Tournant de la Seconde Guerre mondiale
La Seconde Guerre mondiale est cependant un tournant pour Krupp. Les usines produisent des armes en grande quantité, cette fois au service du régime nazi. L’entreprise s’est d’abord adaptée à l’évolution politique. Mais elle est, par la suite, devenue l’un des fleurons économiques de l’Allemagne nazie. Hitler fréquente alors la Villa Hügel, résidence familiale des Krupp. Il exhorte la jeunesse allemande à être « dure comme de l’acier Krupp ». Pire : à cette époque, les usines Krupp emploient des milliers de travailleurs forcés.
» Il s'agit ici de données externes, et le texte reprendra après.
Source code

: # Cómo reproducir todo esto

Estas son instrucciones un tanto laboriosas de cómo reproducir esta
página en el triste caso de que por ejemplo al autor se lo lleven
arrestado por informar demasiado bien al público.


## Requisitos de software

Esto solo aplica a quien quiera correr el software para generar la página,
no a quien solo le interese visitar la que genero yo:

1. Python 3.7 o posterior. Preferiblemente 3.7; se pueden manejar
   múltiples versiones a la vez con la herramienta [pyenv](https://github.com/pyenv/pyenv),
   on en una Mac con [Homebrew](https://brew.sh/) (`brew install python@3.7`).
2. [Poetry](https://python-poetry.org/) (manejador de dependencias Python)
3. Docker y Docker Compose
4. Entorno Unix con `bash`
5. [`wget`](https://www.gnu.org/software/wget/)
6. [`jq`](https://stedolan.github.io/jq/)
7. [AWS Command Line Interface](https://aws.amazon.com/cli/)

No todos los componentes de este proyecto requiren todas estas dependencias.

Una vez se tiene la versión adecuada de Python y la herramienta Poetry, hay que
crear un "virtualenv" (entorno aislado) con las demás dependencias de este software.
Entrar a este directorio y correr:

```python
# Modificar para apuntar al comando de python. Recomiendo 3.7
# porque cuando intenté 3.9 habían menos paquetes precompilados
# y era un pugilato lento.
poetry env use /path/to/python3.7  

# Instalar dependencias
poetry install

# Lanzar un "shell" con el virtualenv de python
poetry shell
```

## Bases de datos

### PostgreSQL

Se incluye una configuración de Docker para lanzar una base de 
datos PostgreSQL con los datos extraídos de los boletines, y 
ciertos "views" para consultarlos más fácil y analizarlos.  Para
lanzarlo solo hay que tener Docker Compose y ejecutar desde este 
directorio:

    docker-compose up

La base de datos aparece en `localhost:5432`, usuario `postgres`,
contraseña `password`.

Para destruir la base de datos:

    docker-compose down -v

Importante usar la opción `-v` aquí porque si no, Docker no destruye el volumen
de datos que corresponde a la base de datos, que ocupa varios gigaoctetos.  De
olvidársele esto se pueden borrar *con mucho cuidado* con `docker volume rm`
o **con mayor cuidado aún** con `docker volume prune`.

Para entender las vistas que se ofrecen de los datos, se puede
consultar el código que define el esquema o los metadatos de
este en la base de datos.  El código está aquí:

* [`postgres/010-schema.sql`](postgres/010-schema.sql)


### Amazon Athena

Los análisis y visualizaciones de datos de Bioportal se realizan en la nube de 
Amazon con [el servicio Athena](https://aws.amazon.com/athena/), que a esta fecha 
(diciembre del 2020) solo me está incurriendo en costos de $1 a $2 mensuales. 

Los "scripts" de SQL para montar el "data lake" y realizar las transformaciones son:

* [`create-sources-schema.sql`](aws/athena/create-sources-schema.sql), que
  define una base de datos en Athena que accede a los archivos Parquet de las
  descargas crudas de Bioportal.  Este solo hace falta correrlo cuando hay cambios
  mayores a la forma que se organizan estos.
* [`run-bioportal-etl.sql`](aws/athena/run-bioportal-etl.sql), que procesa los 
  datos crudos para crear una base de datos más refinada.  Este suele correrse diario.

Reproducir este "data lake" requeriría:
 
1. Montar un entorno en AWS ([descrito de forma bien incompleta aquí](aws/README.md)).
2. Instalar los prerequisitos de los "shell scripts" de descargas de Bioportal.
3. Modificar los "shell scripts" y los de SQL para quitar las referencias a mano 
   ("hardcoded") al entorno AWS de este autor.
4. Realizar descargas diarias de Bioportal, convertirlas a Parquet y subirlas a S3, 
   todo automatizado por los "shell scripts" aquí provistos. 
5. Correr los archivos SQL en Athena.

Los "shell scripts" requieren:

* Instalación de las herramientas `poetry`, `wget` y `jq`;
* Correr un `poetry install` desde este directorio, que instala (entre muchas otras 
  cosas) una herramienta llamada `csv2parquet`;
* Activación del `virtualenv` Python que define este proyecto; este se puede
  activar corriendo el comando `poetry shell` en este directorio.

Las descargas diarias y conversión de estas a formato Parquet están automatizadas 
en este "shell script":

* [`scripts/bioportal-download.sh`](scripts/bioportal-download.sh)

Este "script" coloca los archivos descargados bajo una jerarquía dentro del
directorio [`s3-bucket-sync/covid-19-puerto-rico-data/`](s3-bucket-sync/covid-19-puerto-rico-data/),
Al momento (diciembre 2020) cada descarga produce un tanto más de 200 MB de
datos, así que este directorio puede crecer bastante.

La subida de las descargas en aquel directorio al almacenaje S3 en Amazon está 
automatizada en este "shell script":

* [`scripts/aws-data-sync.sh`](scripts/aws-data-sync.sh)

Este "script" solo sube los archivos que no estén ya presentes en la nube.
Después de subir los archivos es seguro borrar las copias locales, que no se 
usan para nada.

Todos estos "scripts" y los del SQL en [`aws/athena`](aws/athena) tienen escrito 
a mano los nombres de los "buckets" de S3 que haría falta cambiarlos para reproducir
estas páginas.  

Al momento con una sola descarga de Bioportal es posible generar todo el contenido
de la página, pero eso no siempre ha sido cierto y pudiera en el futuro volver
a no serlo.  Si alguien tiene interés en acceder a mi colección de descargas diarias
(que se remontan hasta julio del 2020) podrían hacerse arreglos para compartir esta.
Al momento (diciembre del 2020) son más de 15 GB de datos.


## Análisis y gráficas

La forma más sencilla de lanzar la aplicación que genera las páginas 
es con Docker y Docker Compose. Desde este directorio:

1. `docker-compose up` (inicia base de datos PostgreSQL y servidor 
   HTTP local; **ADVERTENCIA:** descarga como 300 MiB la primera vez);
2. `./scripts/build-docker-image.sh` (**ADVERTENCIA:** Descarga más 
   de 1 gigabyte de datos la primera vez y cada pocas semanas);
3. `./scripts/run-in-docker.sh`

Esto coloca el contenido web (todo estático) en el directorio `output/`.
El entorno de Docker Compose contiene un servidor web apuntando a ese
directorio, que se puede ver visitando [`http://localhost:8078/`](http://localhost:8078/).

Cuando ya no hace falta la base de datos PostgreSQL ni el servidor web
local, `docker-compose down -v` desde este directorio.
À la fin de la guerre, Alfried Krupp von Bohlen und Halbach, directeur général du groupe, est condamné à douze ans de prison par un tribunal militaire américain. Il sera amnistié au bout de trois ans. Krupp est, par ailleurs, l’une des premières entreprises à reconnaître sa responsabilité vis-à-vis de l’histoire : dès 1959, elle indemnise les travailleurs forcés juifs qu’elle a employés. Mais l’entreprise sort de la guerre transformée. Dorénavant, elle ne sera plus dirigée par un membre de la famille Krupp : en 1953, Alfried Krupp passe la main à Berthold Beitz.
La société est atrophiée. Dans les années 1950, Beitz la redresse. La fabrication d’armements est abandonnée. À partir de 1966/1967, cependant, la crise provoque de nouvelles mutations. À la mort d’Alfried Krupp, Beitz convainc son fils de renoncer à son héritage au profit d’une fondation. La fondation Krupp est née. Et l’entreprise a retrouvé une taille gigantesque. Dans les années 1990, elle cessera toutefois d’exister à proprement parler puisqu’elle fusionne en 1999 avec Thyssen pour former ThyssenKrupp.